Her repeated "making way" for Anwar has raised some eyebrows - but Dr Wan Azizah said someone will have to do it, given he is the opposition's pick for prime minister in the long term.
She does not believe it would be "politically correct" for Anwar and her to serve side-by-side in office as a husband-and-wife team.
However, Dr Wan Azizah doesn't have an answer on who would replace her as deputy prime minister if both she and Mahathir are out of the picture.
"We will come to that when it comes," she said.
But would her political career end once Anwar's finally in government? "Not quite," she said.
"If my services are needed, of course I'll continue. After all, I've been doing it for the past two decades."
Dr Wan Azizah's immediate challenge in the weeks ahead is rallying support for her party, with polls widely speculated to be called before Anwar's release in June.

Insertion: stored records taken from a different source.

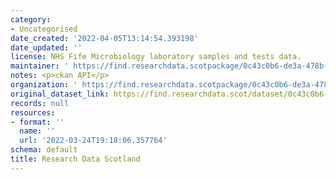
 ```yaml
---
category:
- Uncategorised
date_created: '2022-04-05T13:14:54.393198'
date_updated: ''
license: NHS Fife Microbiology laboratory samples and tests data.
maintainer: ' https://find.researchdata.scotpackage/0c43c0b6-de3a-478b-8190-4da37fbe5ff5'
notes: <p>ckan API</p>
organization: ' https://find.researchdata.scotpackage/0c43c0b6-de3a-478b-8190-4da37fbe5ff5'
original_dataset_link: https://find.researchdata.scot/dataset/0c43c0b6-de3a-478b-8190-4da37fbe5ff5/resource/0c43c0b6-de3a-478b-8190-4da37fbe5ff5/download/datadictionary.json
records: null
resources:
- format: ''
  name: ''
  url: '2022-03-24T19:18:06.357764'
schema: default
title: Research Data Scotland
---
```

"The biggest challenge is actually to get the Malays to vote for us against all the propaganda that goes on and to actually get the young people," she said.
"There's a movement to say don't vote, there's no difference between the two of us (Barisan Nasional and Pakatan Harapan) but of course there's a lot of difference!
"We've been in the reformasi movement for so long and Mahathir himself says he's going to be governing with us around; not his usual BN group from the last time when he was PM - so it is so much different."
PKR will also have to convince existing supporters to trust that this alliance with Dr Mahathir was necessary too.
"We all go through phases in our lives, we make mistakes," she said. "But we must be given a chance to try and redeem ourselves.
"If Mahathir can come and say he wants to change the country for the better - that's what we wanted in the first place."
Dr Wan Azizah said even Anwar, while initially sceptical, has come around.
"It's not just about what we feel as a family and what many of the reformist supporters went through in their lives (opposing Dr Mahathir)," she said.
"(That struggle) has been a big part of our lives - two decades is not a short time - but we have to move on, we have to think of the future."
That future, she said, will be bright under Anwar and Pakatan Harapan's other up-and-coming leaders.
The opposition wants to replicate their success governing Penang as well as Malaysia's richest state Selangor across the country.
"Remember Anwar Ibrahim's sacrifice in jail," she adds.
"He was our deputy prime minister, he was our finance minister and gave us our first surplus budget - so there is light at the end of the tunnel.
"I want voters to think about that and to vote for us."